Make sure you are using the correct step to execute your downstream jobs; I discovered that since I was executing mine as a "post build step", I didn't have the "Block until the triggered projects finish their builds" option. Changing that to "build task" as opposed to a "post build task", allowed me to find the options you are looking for within the Parameterized Trigger Plugin.
this code will mark the upstream build unstable/failed based on downstream job status.
/*************************************************
Description: This script needs to put in Groovy
Postbuild plugin of Jenkins as a Post Build task.
*************************************************/
import hudson.model.*
void log(msg) {
manager.listener.logger.println(msg)
}
def failRecursivelyUsingCauses(cause) {
if (cause.class.toString().contains("UpstreamCause")) {
def projectName = cause.upstreamProject
def number = cause.upstreamBuild
upstreamJob = hudson.model.Hudson.instance.getItem(projectName)
if(upstreamJob) {
upbuild = upstreamJob.getBuildByNumber(number)
if(upbuild) {
log("Setting to '" + manager.build.result + "' for Project: " + projectName + " | Build # " + number)

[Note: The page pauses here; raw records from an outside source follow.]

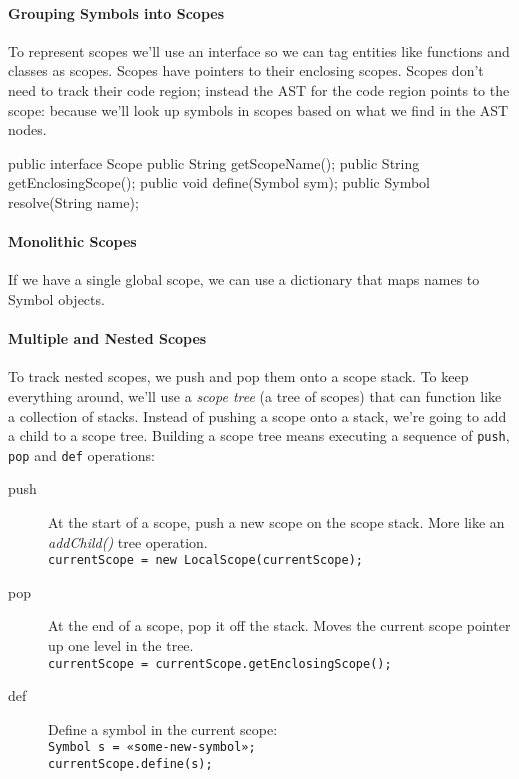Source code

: \paragraph{Grouping Symbols into Scopes}
To represent scopes we'll use an interface
so we can tag entities like functions and classes as scopes.
Scopes have pointers to their enclosing scopes.
Scopes don't need to track their code region;
instead the AST for the code region points to the scope:
because we'll look up symbols in scopes based on what we find in the AST nodes.

\begin{verbatimtab}
public interface Scope {
	public String getScopeName();
	public String getEnclosingScope();
	public void define(Symbol sym);
	public Symbol resolve(String name);
}
\end{verbatimtab}

\paragraph{Monolithic Scopes}
If we have a single global scope,
we can use a dictionary that maps names to Symbol objects.

\paragraph{Multiple and Nested Scopes}
To track nested scopes, we push and pop them onto a scope stack.
To keep everything around, we'll use a \emph{scope tree} (a tree of scopes)
that can function like a collection of stacks.
Instead of pushing a scope onto a stack,
we're going to add a child to a scope tree.
Building a scope tree means executing a sequence of
\verb=push=, \verb=pop= and \verb=def= operations:

\begin{description}
\item[push]
At the start of a scope, push a new scope on the scope stack.
More like an \emph{addChild()} tree operation.\\
\verb+currentScope = new LocalScope(currentScope);+

\item[pop]
At the end of a scope, pop it off the stack.
Moves the current scope pointer up one level in the tree.\\
\verb+currentScope = currentScope.getEnclosingScope();+

\item[def]
Define a symbol in the current scope:\\
\verb+Symbol s = «some-new-symbol»;+\\
\verb+currentScope.define(s);+
\end{description}

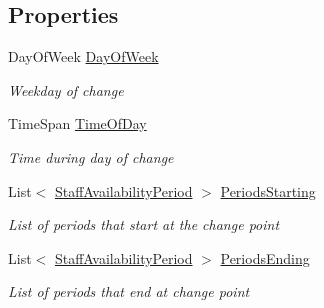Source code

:\subsection*{Properties}
\begin{DoxyCompactItemize}
\item 
Day\+Of\+Week \hyperlink{class_general_health_care_elements_1_1_staff_handling_1_1_staff_changing_point_a0a747e49188fd23d9830876bd79c09da}{Day\+Of\+Week}
\begin{DoxyCompactList}\small\item\em Weekday of change \end{DoxyCompactList}\item 
Time\+Span \hyperlink{class_general_health_care_elements_1_1_staff_handling_1_1_staff_changing_point_ae1e52e8a83754b946679b903b048ed95}{Time\+Of\+Day}
\begin{DoxyCompactList}\small\item\em Time during day of change \end{DoxyCompactList}\item 
List$<$ \hyperlink{class_general_health_care_elements_1_1_staff_handling_1_1_staff_availability_period}{Staff\+Availability\+Period} $>$ \hyperlink{class_general_health_care_elements_1_1_staff_handling_1_1_staff_changing_point_acc95ce624cc8b1933d607229b33bcb36}{Periods\+Starting}
\begin{DoxyCompactList}\small\item\em List of periods that start at the change point \end{DoxyCompactList}\item 
List$<$ \hyperlink{class_general_health_care_elements_1_1_staff_handling_1_1_staff_availability_period}{Staff\+Availability\+Period} $>$ \hyperlink{class_general_health_care_elements_1_1_staff_handling_1_1_staff_changing_point_abc95ddf536eb91d042bf53b3d281485e}{Periods\+Ending}
\begin{DoxyCompactList}\small\item\em List of periods that end at change point \end{DoxyCompactList}\end{DoxyCompactItemize}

//upbuild.setResult(hudson.model.Result.UNSTABLE)
upbuild.setResult(manager.build.result);
upbuild.save()
// fail other builds
for (upCause in cause.upstreamCauses) {
failRecursivelyUsingCauses(upCause)
}
}
} else {
log("No Upstream job found for " + projectName);
}
}
}
if(manager.build.result.isWorseOrEqualTo(hudson.model.Result.UNSTABLE)) {
log("****************************************");
log("Must mark upstream builds fail/unstable");
def thr = Thread.currentThread()
def build = thr.executable
def c = build.getAction(CauseAction.class).getCauses()
log("Current Build Status: " + manager.build.result);
for (cause in c) {
failRecursivelyUsingCauses(cause)
}
log("****************************************");
}
else {
log("Current build status is: Success - Not changing Upstream build status");
}
Have a look at the following response: Fail hudson build with groovy script. You can get access to the upstream job and fail its build BUT... be careful with the fact that Hudson/Jenkins post-build actions right now do not allow to specify any ordering: if your groovy script is specified besides other post-build actions, and those actions affect the result of the build (i.e.: parsing of test results), then you won't be able to update the status of the upstream job if Jenkins decides to run them after your groovy script.
Under Build step configure Trigger/Call builds on other projects, choose the downstream job. Select "Block until triggered project finish their build". Save the default settings under it. This settings will make upstream job failed is downstream is failed.